• Steve

Could Life on Venus Reshape Our Perception of Extraterrestrial Life?


and Image of the planet Venus
Photo of Venus

With the recent New York Times report claiming that astronomers may have discovered signs of life on Venus, I think it’s time we start to rethink what extraterrestrial life forms might actually look like. According to the article, astronomers have detected the chemical Phosphine in Venus's atmosphere, which on Earth is only produced by living microbes. Although scientists have yet to collect samples of these potential Venusian microbes or photograph them, based on how our planet functions, the presence of Phosphine suggests that there must be some form of organic life. While this is a very exciting finding, before we get our hopes up, it’s possible that the presence of Phosphine is the byproduct of an undiscovered geological process taking place on Venus.


As someone who believes that there is definitely some form of life out there, even if it’s not “intelligent life,” I am optimistic that we will discover alien microbes on Venus. If we find Venusian microbes, this discovery could completely change our perception of what alien life looks like, how it functions, and where we can find it.


The problem with “little green men”

Artist rendition of an alien as "little green men"
Little Green Men


Alien’s are stereotypically depicted as “little green men” who come from outer space to invade Earth. This depiction of aliens was popularized in the 1920’s, and even to this day has remained the stereotypical image of aliens. While the stereotypical “little green men” are still very popular, movies like Star Wars and Alien have done a good job depicting diverse alien species. These movies have done a good job diversifying our understanding of how different creatures that evolved on different planets would look, however, their alien’s are still bound by the laws of nature on Earth.






If we are now going to accept that life could exist on planets very different from our own, we have to start reimagining extraterrestrial life. The atmospheric compositions, climate conditions, temperature fluctuations, and levels of solar radiation on other planets are very different from Earth’s, therefore, it seems highly unlikely that the selective pressures on another planet would produce creatures that resemble anything on Earth. All the plants and animals on earth today look and act the way that they do because over millions of years of evolution, these designs were best adapted to our environment. If we look at another planet that has entirely different geological and atmospheric conditions than Earth, it's unlikely that any lifeforms would have faced the same selective pressure as anything alive on Earth.

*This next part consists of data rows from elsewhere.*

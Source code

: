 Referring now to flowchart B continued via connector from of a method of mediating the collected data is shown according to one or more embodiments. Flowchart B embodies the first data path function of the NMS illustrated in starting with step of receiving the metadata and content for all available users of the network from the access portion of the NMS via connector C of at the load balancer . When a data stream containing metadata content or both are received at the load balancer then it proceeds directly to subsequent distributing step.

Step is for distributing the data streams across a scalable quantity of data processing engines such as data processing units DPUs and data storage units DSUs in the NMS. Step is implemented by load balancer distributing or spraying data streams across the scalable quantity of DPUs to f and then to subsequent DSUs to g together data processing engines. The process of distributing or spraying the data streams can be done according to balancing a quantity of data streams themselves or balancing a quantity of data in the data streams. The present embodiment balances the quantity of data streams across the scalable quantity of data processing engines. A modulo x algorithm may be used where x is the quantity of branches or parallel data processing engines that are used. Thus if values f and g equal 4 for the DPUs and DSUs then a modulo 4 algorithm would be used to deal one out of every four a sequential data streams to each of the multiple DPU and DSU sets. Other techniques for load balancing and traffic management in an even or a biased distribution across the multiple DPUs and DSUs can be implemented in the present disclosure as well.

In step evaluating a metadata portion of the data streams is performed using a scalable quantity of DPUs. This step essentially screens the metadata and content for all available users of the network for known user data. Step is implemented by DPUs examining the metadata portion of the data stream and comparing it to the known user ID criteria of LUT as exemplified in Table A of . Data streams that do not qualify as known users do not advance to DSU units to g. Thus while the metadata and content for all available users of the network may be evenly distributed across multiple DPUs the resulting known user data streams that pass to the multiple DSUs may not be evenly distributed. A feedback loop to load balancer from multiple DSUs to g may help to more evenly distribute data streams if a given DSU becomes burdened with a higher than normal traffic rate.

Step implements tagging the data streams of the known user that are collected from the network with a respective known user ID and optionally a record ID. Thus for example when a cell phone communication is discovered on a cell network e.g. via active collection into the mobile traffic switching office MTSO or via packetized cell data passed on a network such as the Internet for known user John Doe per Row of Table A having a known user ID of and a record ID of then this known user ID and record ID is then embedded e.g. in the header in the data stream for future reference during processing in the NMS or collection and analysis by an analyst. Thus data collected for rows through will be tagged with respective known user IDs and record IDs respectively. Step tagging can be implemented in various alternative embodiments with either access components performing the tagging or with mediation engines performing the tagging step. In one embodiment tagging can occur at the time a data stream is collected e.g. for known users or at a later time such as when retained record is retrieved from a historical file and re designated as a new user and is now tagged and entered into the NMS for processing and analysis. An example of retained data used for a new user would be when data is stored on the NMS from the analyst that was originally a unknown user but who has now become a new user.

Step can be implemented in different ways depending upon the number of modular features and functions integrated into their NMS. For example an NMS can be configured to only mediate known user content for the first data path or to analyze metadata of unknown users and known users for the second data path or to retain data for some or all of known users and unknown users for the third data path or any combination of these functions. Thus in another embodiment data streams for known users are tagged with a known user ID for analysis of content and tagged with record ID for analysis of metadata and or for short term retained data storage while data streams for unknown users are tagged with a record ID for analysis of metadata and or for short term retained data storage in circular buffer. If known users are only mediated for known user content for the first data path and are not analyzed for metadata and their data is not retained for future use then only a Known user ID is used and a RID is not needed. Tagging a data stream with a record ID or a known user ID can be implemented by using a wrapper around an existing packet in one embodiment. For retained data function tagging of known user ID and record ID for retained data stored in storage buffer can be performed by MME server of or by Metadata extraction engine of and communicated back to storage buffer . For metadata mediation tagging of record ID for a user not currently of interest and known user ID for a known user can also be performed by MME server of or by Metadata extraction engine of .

Just look at how different dinosaurs are from anything on our planet today. If vastly different atmospheric conditions could produce dinosaurs on our own planet, why would we assume that alien life would look anything like what we know here on Earth?

Image of dinosaurs

Perhaps on planets that have very similar atmospheric conditions and geological formations we would find lifeforms that resemble the ones here on Earth. However, if we are going to accept that life can exist on “uninhabitable” planets, we need to change our understanding of what aliens might look like. On Earth, all living things have solid, physical body's, and most creatures tend to have some form of limbs that makes them mobile. On another planet that is nothing like Earth, it seems more likely that extraterrestrial life would have entirely different adaptations. Perhaps these aliens would have several legs and several sets of arms. Or maybe they don’t have solid body's at all, rather they exist in a liquid, gaseous, or slime form. On a planet like Venus that is so different from Earth, it’s likely that selective pressures would have favored species that look nothing like anything we have here on Earth or could ever imagine. We should not limit our understanding of what alien life might look like to our terrestrial world because they likely evolved to survive under very different conditions.


How would aliens behave? Would they even be interested in Humans?


People like to imagine aliens, especially “little green men,” as invaders from another planet. While so far this has not been the case, a lot of people still believe that extraterrestrial UFOs have visited our planet and in some cases aliens have abducted people. All we know for sure is that the U.S. Government has acknowledged the existence of UFOs and has declassified some footage (check out our article on UFOs if you would like to learn more). While I 100% accept that there are real unidentified flying objects, I have a difficult time accepting that they are extraterrestrial in nature.


I don’t really buy that intelligent alien life has traveled to Earth. As humans we like to think that we’re the center of the universe and that if there was intelligent life out there it would be interested in contacting us. If there are other intelligent beings why would we assume they think the way we do, have the same values as us, or have the same interests? Because these hypothetical extraterrestrials evolved under incredibly different conditions, it's totally possible that they are really intelligent, yet lack any curiosity or desire to explore the universe. Perhaps curiosity and interest in other lifeforms was not evolutionarily advantageous so they never developed that trait. Maybe their societies don’t value exploration and they are solely focused on what's going on in their world. They might also have absolutely no interest in humans. Just because we think we’re great does not mean other species do or have any interest in interacting with us or studying us. When we make these assumptions, we are projecting our own beliefs and values onto other beings that most likely have cultures and societies that are nothing like ours.


For now all we know for sure is that there could be microbial life on Venus. As more discoveries are made, we should start to think about aliens as creatures that evolved under entirely different conditions and not assume they would look, behave, or be interested in anything that humans are interested in.